AVAILABLE DATA =

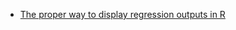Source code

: 
- [The proper way to display regression outputs in R](https://medium.com/the-data-journal/the-proper-way-to-display-regression-outputs-in-r-4abab45e33d5)
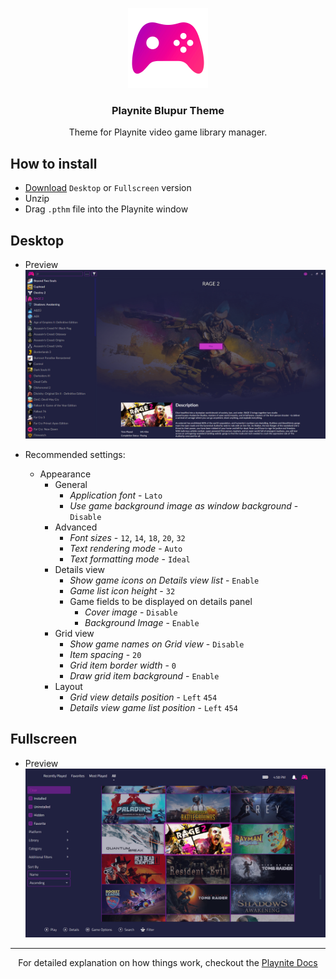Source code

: <p align="center">
	<a href="https://github.com/sevenns/Playnite-Blupur-Theme" title="Playnite Blupur Theme"><img src="./Desktop/Blupur/Images/applogo.png" width="128px"></a>
	<h3 align="center">Playnite Blupur Theme</h3>
</p>

<p align="center">Theme for Playnite video game library manager.</p>

## How to install

- [Download](https://github.com/sevenns/Playnite-Blupur-Theme/releases) `Desktop` or `Fullscreen` version
- Unzip
- Drag `.pthm` file into the Playnite window

## Desktop

- Preview
  ![Playnite Blupur Theme Preview](https://raw.githubusercontent.com/sevenns/Playnite-Blupur-Theme/master/Desktop/Blupur/preview.jpg)

- Recommended settings:
  - Appearance
    - General
      - *Application font* - `Lato`
      - *Use game background image as window background* - `Disable`
    - Advanced
      - *Font sizes* - `12`, `14`, `18`, `20`, `32`
      - *Text rendering mode* - `Auto`
      - *Text formatting mode* - `Ideal`
    - Details view
      - *Show game icons on Details view list* - `Enable`
      - *Game list icon height* - `32`
      - Game fields to be displayed on details panel
        - *Cover image* - `Disable`
        - *Background Image* - `Enable`
    - Grid view
      - *Show game names on Grid view* - `Disable`
      - *Item spacing* - `20`
      - *Grid item border width* - `0`
      - *Draw grid item background* - `Enable`
    - Layout
      - *Grid view details position* - `Left` `454`
      - *Details view game list position* - `Left` `454`

## Fullscreen

- Preview
  ![Playnite Blupur Theme Preview](https://raw.githubusercontent.com/sevenns/Playnite-Blupur-Theme/master/Fullscreen/Blupur/preview.jpg)

---

<p align="center" max-width="400px">
  For detailed explanation on how things work, checkout the <a href="https://playnite.link/docs/tutorials/themes/introduction.html">Playnite Docs</a>
</p>
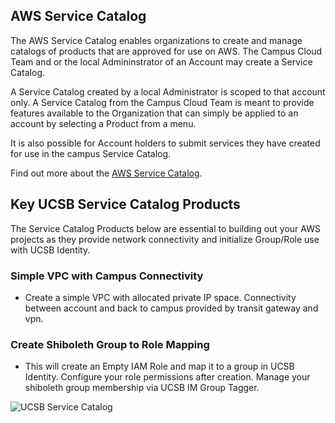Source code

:## AWS Service Catalog

The AWS Service Catalog enables organizations to create and manage catalogs of products that are approved for use on AWS. The Campus Cloud Team and or the local Admininstrator of an Account may create a Service Catalog. 

A Service Catalog created by a local Administrator is scoped to that account only.  A Service Catalog from the Campus Cloud Team is meant to provide features available to the Organization that can simply be applied to an account by selecting a Product from a menu. 

It is also possible for Account holders to submit services they have created for use in the campus Service Catalog.

Find out more about the [AWS Service Catalog](https://docs.aws.amazon.com/servicecatalog/latest/dg/what-is-service-catalog.html).

## Key UCSB Service Catalog Products
The Service Catalog Products below are essential to building out your AWS projects as they provide network connectivity and initialize Group/Role use with UCSB Identity.

### Simple VPC with Campus Connectivity
* Create a simple VPC with allocated private IP space. Connectivity between account and back to campus provided by transit gateway and vpn.

### Create Shiboleth Group to Role Mapping
* This will create an Empty IAM Role and map it to a group in UCSB Identity. Configure your role permissions after creation. Manage your shiboleth group membership via UCSB IM Group Tagger.

![UCSB Service Catalog](/campus-cloud-docs/assets/img/ucsb-servicecatalog.png)
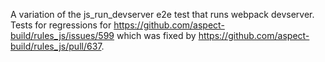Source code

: A variation of the js_run_devserver e2e test that runs webpack devserver.
Tests for regressions for https://github.com/aspect-build/rules_js/issues/599 which
was fixed by https://github.com/aspect-build/rules_js/pull/637.
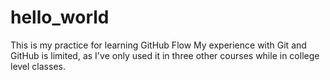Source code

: # hello_world
This is my practice for learning GitHub Flow
My experience with Git and GitHub is limited, as I've only used it in three other courses while in college level classes.
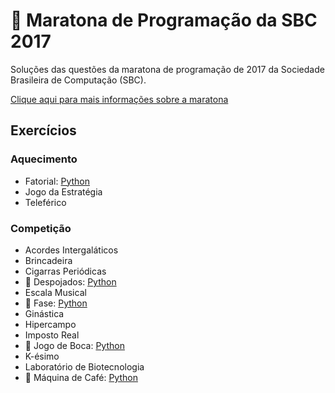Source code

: # :balloon: Maratona de Programação da SBC 2017

Soluções das questões da maratona de programação de 2017 da Sociedade Brasileira de Computação (SBC).

[Clique aqui para mais informações sobre a maratona](http://maratona.ime.usp.br/hist/2017/)

## Exercícios

### Aquecimento

- Fatorial: [Python](../python/1936.py)
- Jogo da Estratégia
- Teleférico

### Competição

- Acordes Intergaláticos
- Brincadeira
- Cigarras Periódicas
- 🎈 Despojados: [Python](../python/2661.py)
- Escala Musical
- 🎈 Fase: [Python](../python/2663.py)
- Ginástica
- Hipercampo
- Imposto Real
- 🎈 Jogo de Boca: [Python](../python/2667.py)
- K-ésimo
- Laboratório de Biotecnologia
- 🎈 Máquina de Café: [Python](../python/2670.py)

PROBLEM TO WORK ON = The listing above is to be written out again exactly, with its pictures omitted.

YOUR RESPONSE =
Source code

: 
- [The proper way to display regression outputs in R](https://medium.com/the-data-journal/the-proper-way-to-display-regression-outputs-in-r-4abab45e33d5)
Source code

: <p align="center">
	<a href="https://github.com/sevenns/Playnite-Blupur-Theme" title="Playnite Blupur Theme"><img src="./Desktop/Blupur/Images/applogo.png" width="128px"></a>
	<h3 align="center">Playnite Blupur Theme</h3>
</p>

<p align="center">Theme for Playnite video game library manager.</p>

## How to install

- [Download](https://github.com/sevenns/Playnite-Blupur-Theme/releases) `Desktop` or `Fullscreen` version
- Unzip
- Drag `.pthm` file into the Playnite window

## Desktop

- Preview
  ![Playnite Blupur Theme Preview](https://raw.githubusercontent.com/sevenns/Playnite-Blupur-Theme/master/Desktop/Blupur/preview.jpg)

- Recommended settings:
  - Appearance
    - General
      - *Application font* - `Lato`
      - *Use game background image as window background* - `Disable`
    - Advanced
      - *Font sizes* - `12`, `14`, `18`, `20`, `32`
      - *Text rendering mode* - `Auto`
      - *Text formatting mode* - `Ideal`
    - Details view
      - *Show game icons on Details view list* - `Enable`
      - *Game list icon height* - `32`
      - Game fields to be displayed on details panel
        - *Cover image* - `Disable`
        - *Background Image* - `Enable`
    - Grid view
      - *Show game names on Grid view* - `Disable`
      - *Item spacing* - `20`
      - *Grid item border width* - `0`
      - *Draw grid item background* - `Enable`
    - Layout
      - *Grid view details position* - `Left` `454`
      - *Details view game list position* - `Left` `454`

## Fullscreen

- Preview
  ![Playnite Blupur Theme Preview](https://raw.githubusercontent.com/sevenns/Playnite-Blupur-Theme/master/Fullscreen/Blupur/preview.jpg)

---

<p align="center" max-width="400px">
  For detailed explanation on how things work, checkout the <a href="https://playnite.link/docs/tutorials/themes/introduction.html">Playnite Docs</a>
</p>
Source code

:## AWS Service Catalog

The AWS Service Catalog enables organizations to create and manage catalogs of products that are approved for use on AWS. The Campus Cloud Team and or the local Admininstrator of an Account may create a Service Catalog. 

A Service Catalog created by a local Administrator is scoped to that account only.  A Service Catalog from the Campus Cloud Team is meant to provide features available to the Organization that can simply be applied to an account by selecting a Product from a menu. 

It is also possible for Account holders to submit services they have created for use in the campus Service Catalog.

Find out more about the [AWS Service Catalog](https://docs.aws.amazon.com/servicecatalog/latest/dg/what-is-service-catalog.html).

## Key UCSB Service Catalog Products
The Service Catalog Products below are essential to building out your AWS projects as they provide network connectivity and initialize Group/Role use with UCSB Identity.

### Simple VPC with Campus Connectivity
* Create a simple VPC with allocated private IP space. Connectivity between account and back to campus provided by transit gateway and vpn.

### Create Shiboleth Group to Role Mapping
* This will create an Empty IAM Role and map it to a group in UCSB Identity. Configure your role permissions after creation. Manage your shiboleth group membership via UCSB IM Group Tagger.

![UCSB Service Catalog](/campus-cloud-docs/assets/img/ucsb-servicecatalog.png)
Source code

: A variation of the js_run_devserver e2e test that runs webpack devserver.
Tests for regressions for https://github.com/aspect-build/rules_js/issues/599 which
was fixed by https://github.com/aspect-build/rules_js/pull/637.
Source code

: # hello_world
This is my practice for learning GitHub Flow
My experience with Git and GitHub is limited, as I've only used it in three other courses while in college level classes.
Source code

: # :balloon: Maratona de Programação da SBC 2017

Soluções das questões da maratona de programação de 2017 da Sociedade Brasileira de Computação (SBC).

[Clique aqui para mais informações sobre a maratona](http://maratona.ime.usp.br/hist/2017/)

## Exercícios

### Aquecimento

- Fatorial: [Python](../python/1936.py)
- Jogo da Estratégia
- Teleférico

### Competição

- Acordes Intergaláticos
- Brincadeira
- Cigarras Periódicas
- 🎈 Despojados: [Python](../python/2661.py)
- Escala Musical
- 🎈 Fase: [Python](../python/2663.py)
- Ginástica
- Hipercampo
- Imposto Real
- 🎈 Jogo de Boca: [Python](../python/2667.py)
- K-ésimo
- Laboratório de Biotecnologia
- 🎈 Máquina de Café: [Python](../python/2670.py)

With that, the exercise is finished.